Document images with source code

- Opening Delimiter -

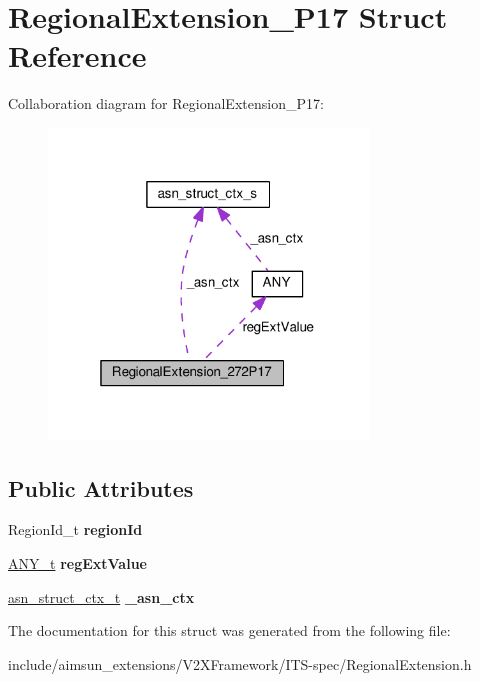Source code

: \hypertarget{structRegionalExtension__272P17}{}\section{Regional\+Extension\+\_\+P17 Struct Reference}
\label{structRegionalExtension__272P17}


Collaboration diagram for Regional\+Extension\+\_\+P17\+:\nopagebreak
\begin{figure}[H]
\begin{center}
\leavevmode
\includegraphics[width=241pt]{structRegionalExtension__272P17__coll__graph}
\end{center}
\end{figure}
\subsection*{Public Attributes}
\begin{DoxyCompactItemize}
\item 
Region\+Id\+\_\+t {\bfseries region\+Id}\hypertarget{structRegionalExtension__272P17_add1a3bcb4a4a585ed2ef2dd9606f48e7}{}\label{structRegionalExtension__272P17_add1a3bcb4a4a585ed2ef2dd9606f48e7}

\item 
\hyperlink{structANY}{A\+N\+Y\+\_\+t} {\bfseries reg\+Ext\+Value}\hypertarget{structRegionalExtension__272P17_a469768e57c8b101dc1b9e2b89a32c85b}{}\label{structRegionalExtension__272P17_a469768e57c8b101dc1b9e2b89a32c85b}

\item 
\hyperlink{structasn__struct__ctx__s}{asn\+\_\+struct\+\_\+ctx\+\_\+t} {\bfseries \+\_\+asn\+\_\+ctx}\hypertarget{structRegionalExtension__272P17_a96e2c376c288a27bd507c8f25bf8cd3b}{}\label{structRegionalExtension__272P17_a96e2c376c288a27bd507c8f25bf8cd3b}

\end{DoxyCompactItemize}


The documentation for this struct was generated from the following file\+:\begin{DoxyCompactItemize}
\item 
include/aimsun\+\_\+extensions/\+V2\+X\+Framework/\+I\+T\+S-\/spec/Regional\+Extension.\+h\end{DoxyCompactItemize}
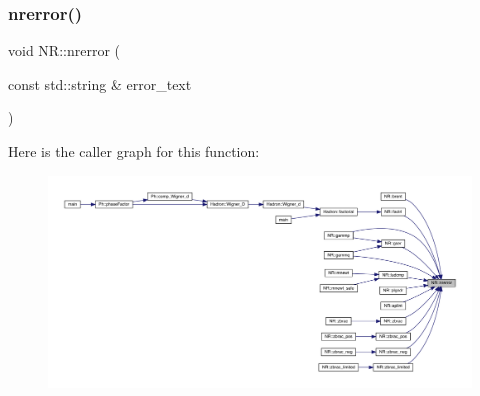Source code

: \mbox{\label{namespaceNR_a61ef7c1cda6052203b5b115ef38e51da}} 
\subsubsection{\texorpdfstring{nrerror()}{nrerror()}}
{\footnotesize\ttfamily void N\+R\+::nrerror (\begin{DoxyParamCaption}\item[{const std\+::string \&}]{error\+\_\+text }\end{DoxyParamCaption})\hspace{0.3cm}{\ttfamily [inline]}}

Here is the caller graph for this function\+:
\nopagebreak
\begin{figure}[H]
\begin{center}
\leavevmode
\includegraphics[width=350pt]{da/d46/namespaceNR_a61ef7c1cda6052203b5b115ef38e51da_icgraph}
\end{center}
\end{figure}
\mbox{\label{namespaceNR_a5393670acc86ad48e87504e8a7109140}}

- Closing Delimiter -

*HOW TO COMPLETE THIS TASK*. Aside from the pictures, copy all of the entries exactly.

*RESPONSE TO THE TASK*.
Source code

: \hypertarget{structRegionalExtension__272P17}{}\section{Regional\+Extension\+\_\+P17 Struct Reference}
\label{structRegionalExtension__272P17}


Collaboration diagram for Regional\+Extension\+\_\+P17\+:\nopagebreak
\begin{figure}[H]
\begin{center}
\leavevmode
\includegraphics[width=241pt]{structRegionalExtension__272P17__coll__graph}
\end{center}
\end{figure}
\subsection*{Public Attributes}
\begin{DoxyCompactItemize}
\item 
Region\+Id\+\_\+t {\bfseries region\+Id}\hypertarget{structRegionalExtension__272P17_add1a3bcb4a4a585ed2ef2dd9606f48e7}{}\label{structRegionalExtension__272P17_add1a3bcb4a4a585ed2ef2dd9606f48e7}

\item 
\hyperlink{structANY}{A\+N\+Y\+\_\+t} {\bfseries reg\+Ext\+Value}\hypertarget{structRegionalExtension__272P17_a469768e57c8b101dc1b9e2b89a32c85b}{}\label{structRegionalExtension__272P17_a469768e57c8b101dc1b9e2b89a32c85b}

\item 
\hyperlink{structasn__struct__ctx__s}{asn\+\_\+struct\+\_\+ctx\+\_\+t} {\bfseries \+\_\+asn\+\_\+ctx}\hypertarget{structRegionalExtension__272P17_a96e2c376c288a27bd507c8f25bf8cd3b}{}\label{structRegionalExtension__272P17_a96e2c376c288a27bd507c8f25bf8cd3b}

\end{DoxyCompactItemize}


The documentation for this struct was generated from the following file\+:\begin{DoxyCompactItemize}
\item 
include/aimsun\+\_\+extensions/\+V2\+X\+Framework/\+I\+T\+S-\/spec/Regional\+Extension.\+h\end{DoxyCompactItemize}
Source code

: \mbox{\label{namespaceNR_a61ef7c1cda6052203b5b115ef38e51da}} 
\subsubsection{\texorpdfstring{nrerror()}{nrerror()}}
{\footnotesize\ttfamily void N\+R\+::nrerror (\begin{DoxyParamCaption}\item[{const std\+::string \&}]{error\+\_\+text }\end{DoxyParamCaption})\hspace{0.3cm}{\ttfamily [inline]}}

Here is the caller graph for this function\+:
\nopagebreak
\begin{figure}[H]
\begin{center}
\leavevmode
\includegraphics[width=350pt]{da/d46/namespaceNR_a61ef7c1cda6052203b5b115ef38e51da_icgraph}
\end{center}
\end{figure}
\mbox{\label{namespaceNR_a5393670acc86ad48e87504e8a7109140}}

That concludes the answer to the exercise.